By turning natural dyes into lake pigments, artists can work beyond water-based media and expand into formats such as oil and wax.
"Natural dyes are water-soluble molecules which dissolve into filmy, translucent solution," she said. "They cannot be used in media that is not water-based, such as oil or wax. The process of transmuting dyes into lake pigments gives them substance and insolubility, extending the potential application of these colors into broader media."
While her practice is built on a rejection of plastics and synthetic additives, Stopka said her approach is more about reconnection than restriction.
"My position is not as much turning away from non-renewable synthetics, but as it is turning toward the ecological connectivity, heritage artisanry and material culture of handmade color," she said. "Instead of logging onto a retail website to purchase art materials, I walk into my garden. I forage color from kitchen waste, weeds and overabundant invasive species.
"The light tread, ethic of care and slow craft of this process is not only sustainable in the landscape but nourishing to my artistic practice."
That sense of nourishment is the pit to Stopka's teaching. In addition to her studio practice, she leads courses on surface design techniques and the material history of color at SUNY New Paltz and various craft schools. She believes ancient practices offer an insight in an age where digital media is overtaking the arts.

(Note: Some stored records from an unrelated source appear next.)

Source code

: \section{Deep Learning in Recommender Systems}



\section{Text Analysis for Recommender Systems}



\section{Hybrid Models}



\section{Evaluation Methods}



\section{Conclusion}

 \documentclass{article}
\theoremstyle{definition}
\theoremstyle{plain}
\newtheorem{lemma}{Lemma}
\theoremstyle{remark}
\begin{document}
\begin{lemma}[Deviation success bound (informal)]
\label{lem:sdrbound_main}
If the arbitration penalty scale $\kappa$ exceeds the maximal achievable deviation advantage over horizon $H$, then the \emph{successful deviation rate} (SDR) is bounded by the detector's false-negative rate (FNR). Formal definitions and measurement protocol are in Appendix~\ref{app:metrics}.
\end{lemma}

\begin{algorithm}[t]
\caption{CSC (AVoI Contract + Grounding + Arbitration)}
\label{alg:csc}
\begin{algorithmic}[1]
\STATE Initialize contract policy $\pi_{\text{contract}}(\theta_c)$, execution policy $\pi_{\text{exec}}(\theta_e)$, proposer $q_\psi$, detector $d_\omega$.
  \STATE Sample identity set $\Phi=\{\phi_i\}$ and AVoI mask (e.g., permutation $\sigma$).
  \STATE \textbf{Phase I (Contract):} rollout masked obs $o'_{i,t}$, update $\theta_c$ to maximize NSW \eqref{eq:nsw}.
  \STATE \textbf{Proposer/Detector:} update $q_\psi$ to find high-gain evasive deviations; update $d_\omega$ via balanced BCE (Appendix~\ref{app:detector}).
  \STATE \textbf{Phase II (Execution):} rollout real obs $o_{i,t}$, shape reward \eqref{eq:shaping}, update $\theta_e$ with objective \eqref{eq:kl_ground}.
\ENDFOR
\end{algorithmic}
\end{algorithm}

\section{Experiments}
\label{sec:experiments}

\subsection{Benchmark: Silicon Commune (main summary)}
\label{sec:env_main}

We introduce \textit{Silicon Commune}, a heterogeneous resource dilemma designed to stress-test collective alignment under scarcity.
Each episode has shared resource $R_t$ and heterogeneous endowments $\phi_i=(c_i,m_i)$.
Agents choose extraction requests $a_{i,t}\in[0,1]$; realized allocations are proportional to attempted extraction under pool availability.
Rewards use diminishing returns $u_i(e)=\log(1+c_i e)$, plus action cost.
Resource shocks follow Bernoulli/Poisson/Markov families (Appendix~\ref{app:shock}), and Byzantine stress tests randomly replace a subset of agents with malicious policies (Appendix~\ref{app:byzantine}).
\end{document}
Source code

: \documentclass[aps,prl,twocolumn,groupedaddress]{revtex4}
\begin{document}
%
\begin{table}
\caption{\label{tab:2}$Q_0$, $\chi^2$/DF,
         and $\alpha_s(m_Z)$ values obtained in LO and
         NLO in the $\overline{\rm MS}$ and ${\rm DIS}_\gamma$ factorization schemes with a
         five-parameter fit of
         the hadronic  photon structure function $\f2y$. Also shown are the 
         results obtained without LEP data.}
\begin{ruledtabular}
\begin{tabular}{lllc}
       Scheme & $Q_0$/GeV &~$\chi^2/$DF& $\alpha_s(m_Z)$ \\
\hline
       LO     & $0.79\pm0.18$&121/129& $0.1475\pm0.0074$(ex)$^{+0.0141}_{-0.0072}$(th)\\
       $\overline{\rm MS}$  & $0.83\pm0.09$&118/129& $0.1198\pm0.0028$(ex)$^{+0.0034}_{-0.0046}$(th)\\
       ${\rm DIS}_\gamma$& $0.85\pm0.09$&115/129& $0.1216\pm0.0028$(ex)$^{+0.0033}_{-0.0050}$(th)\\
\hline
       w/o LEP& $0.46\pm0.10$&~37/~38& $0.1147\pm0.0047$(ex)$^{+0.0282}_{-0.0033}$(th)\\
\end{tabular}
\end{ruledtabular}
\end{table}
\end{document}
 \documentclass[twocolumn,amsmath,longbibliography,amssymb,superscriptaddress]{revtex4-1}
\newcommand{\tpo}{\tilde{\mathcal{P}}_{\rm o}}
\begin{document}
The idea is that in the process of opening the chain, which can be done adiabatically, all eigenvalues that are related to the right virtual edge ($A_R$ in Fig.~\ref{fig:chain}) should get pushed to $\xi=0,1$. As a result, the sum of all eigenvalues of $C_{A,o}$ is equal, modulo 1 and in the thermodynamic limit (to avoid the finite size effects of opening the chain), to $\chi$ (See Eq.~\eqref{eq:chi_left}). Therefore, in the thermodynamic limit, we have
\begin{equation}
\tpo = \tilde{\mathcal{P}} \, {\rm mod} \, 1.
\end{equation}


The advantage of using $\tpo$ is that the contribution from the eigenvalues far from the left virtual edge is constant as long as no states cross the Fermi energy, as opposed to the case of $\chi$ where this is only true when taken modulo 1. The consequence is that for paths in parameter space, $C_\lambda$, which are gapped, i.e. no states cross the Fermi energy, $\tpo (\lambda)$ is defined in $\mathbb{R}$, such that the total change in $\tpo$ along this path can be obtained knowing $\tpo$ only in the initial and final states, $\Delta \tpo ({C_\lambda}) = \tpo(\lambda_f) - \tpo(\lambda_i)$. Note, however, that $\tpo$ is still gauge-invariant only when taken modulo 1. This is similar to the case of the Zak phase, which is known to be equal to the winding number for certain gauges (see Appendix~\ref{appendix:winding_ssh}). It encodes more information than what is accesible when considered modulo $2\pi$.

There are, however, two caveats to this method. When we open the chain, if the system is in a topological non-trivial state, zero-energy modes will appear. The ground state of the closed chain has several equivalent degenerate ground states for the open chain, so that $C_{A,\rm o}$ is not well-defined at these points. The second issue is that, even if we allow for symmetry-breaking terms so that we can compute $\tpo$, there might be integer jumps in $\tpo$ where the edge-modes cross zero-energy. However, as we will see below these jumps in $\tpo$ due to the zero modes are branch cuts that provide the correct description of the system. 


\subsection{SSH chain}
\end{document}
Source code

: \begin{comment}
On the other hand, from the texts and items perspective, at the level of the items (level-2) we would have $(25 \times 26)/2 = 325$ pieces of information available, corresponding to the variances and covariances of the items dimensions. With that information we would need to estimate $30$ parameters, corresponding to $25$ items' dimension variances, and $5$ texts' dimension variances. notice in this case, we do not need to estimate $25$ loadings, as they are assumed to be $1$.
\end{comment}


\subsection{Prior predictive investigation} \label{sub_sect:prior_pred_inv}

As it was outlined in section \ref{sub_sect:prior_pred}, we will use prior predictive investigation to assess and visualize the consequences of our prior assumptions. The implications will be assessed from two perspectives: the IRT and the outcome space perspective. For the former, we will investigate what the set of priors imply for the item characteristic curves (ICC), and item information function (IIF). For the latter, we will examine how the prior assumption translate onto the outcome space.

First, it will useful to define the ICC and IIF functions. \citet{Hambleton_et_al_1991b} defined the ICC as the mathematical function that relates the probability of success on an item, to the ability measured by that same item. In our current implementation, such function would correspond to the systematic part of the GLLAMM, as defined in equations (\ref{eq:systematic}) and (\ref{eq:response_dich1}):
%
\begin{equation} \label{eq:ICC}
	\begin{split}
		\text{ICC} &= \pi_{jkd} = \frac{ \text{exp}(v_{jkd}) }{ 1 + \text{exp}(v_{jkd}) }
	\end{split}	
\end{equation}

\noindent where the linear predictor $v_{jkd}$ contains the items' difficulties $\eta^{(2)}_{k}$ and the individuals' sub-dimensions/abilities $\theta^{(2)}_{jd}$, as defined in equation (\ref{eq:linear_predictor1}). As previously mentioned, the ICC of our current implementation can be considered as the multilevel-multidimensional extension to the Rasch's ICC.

"The recipes I share with my students and readers are not mine alone but inspired by uncountable generations of plant husbandry and color artisanry," she said. "The skills handed down are almost ineffable, and lodge in muscle memory and tacit knowledge with practice. One finds that by listening carefully and bodily to art materials, they tell us their secrets. They hint at their most eloquently expressive use."
Stopka hopes readers find both satisfaction and surprise in their first experience with pigment making.
"I hope pigment-makers find their first batch of handmade pigment is more than just a color to expend; it's a collaboration with plants, and it's tied into the web of ecology," she said. "Also, 'Wow, that was easier than I expected!'"
She sees making pigments by hand as a way for artists to be more independent and environmentally safe.
"Pigments, paints, inks and dyes are more than just colored light reflected into our eyes," she said. "They are physical ingredients that come from somewhere. To make them by hand gives us a characterful palette that is rich with connectivity, tied to cultural heritage, reclaims a commodified craft and speaks to the ecological realities of our current time."
"From Plant to Pigment: How to Make Your Own Vibrant Inks, Pastels and Paints," is available for purchase in the U.S. and the U.K. in stores such as Barnes and Nobles and Blackwells.